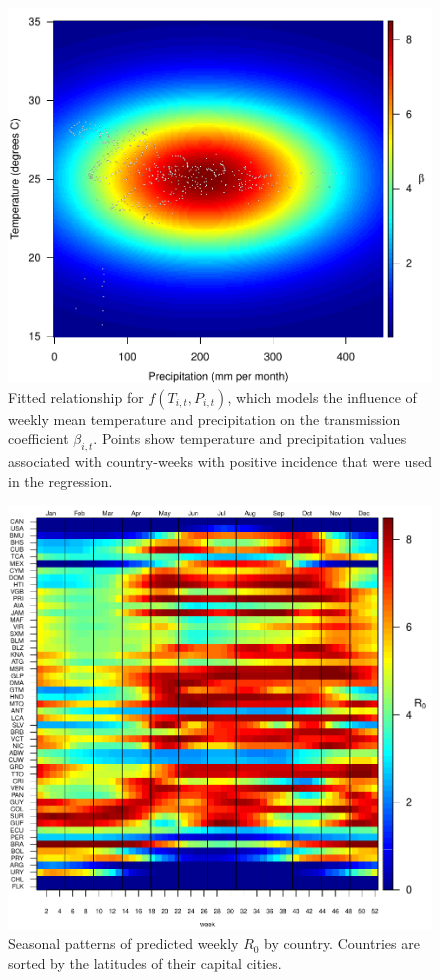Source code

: \documentclass[11pt]{article}
\begin{document}
\newpage
\begin{figure}[!ht]
\begin{center}
\includegraphics{../output/beta_temp_precip.pdf}
\end{center}
\caption{
Fitted relationship for $f(T_{i,t},P_{i,t})$, which models the influence of weekly mean temperature and precipitation on the transmission coefficient $\beta_{i,t}$. Points show temperature and precipitation values associated with country-weeks with positive incidence that were used in the regression.
}
\end{figure}


\newpage
\begin{figure}[!ht]
\begin{center}
\includegraphics{../output/beta_seasonality_abs.pdf}
\end{center}
\caption{
Seasonal patterns of predicted weekly $R_0$ by country. Countries are sorted by the latitudes of their capital cities.
}
\end{figure}
\end{document}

--------------------------------------------------

Work to be completed
Write out the material above precisely, leaving each picture behind.

Answer space
Source code

: \documentclass[11pt]{article}
\begin{document}
\newpage
\begin{figure}[!ht]
\begin{center}
\includegraphics{../output/beta_temp_precip.pdf}
\end{center}
\caption{
Fitted relationship for $f(T_{i,t},P_{i,t})$, which models the influence of weekly mean temperature and precipitation on the transmission coefficient $\beta_{i,t}$. Points show temperature and precipitation values associated with country-weeks with positive incidence that were used in the regression.
}
\end{figure}


\newpage
\begin{figure}[!ht]
\begin{center}
\includegraphics{../output/beta_seasonality_abs.pdf}
\end{center}
\caption{
Seasonal patterns of predicted weekly $R_0$ by country. Countries are sorted by the latitudes of their capital cities.
}
\end{figure}
\end{document}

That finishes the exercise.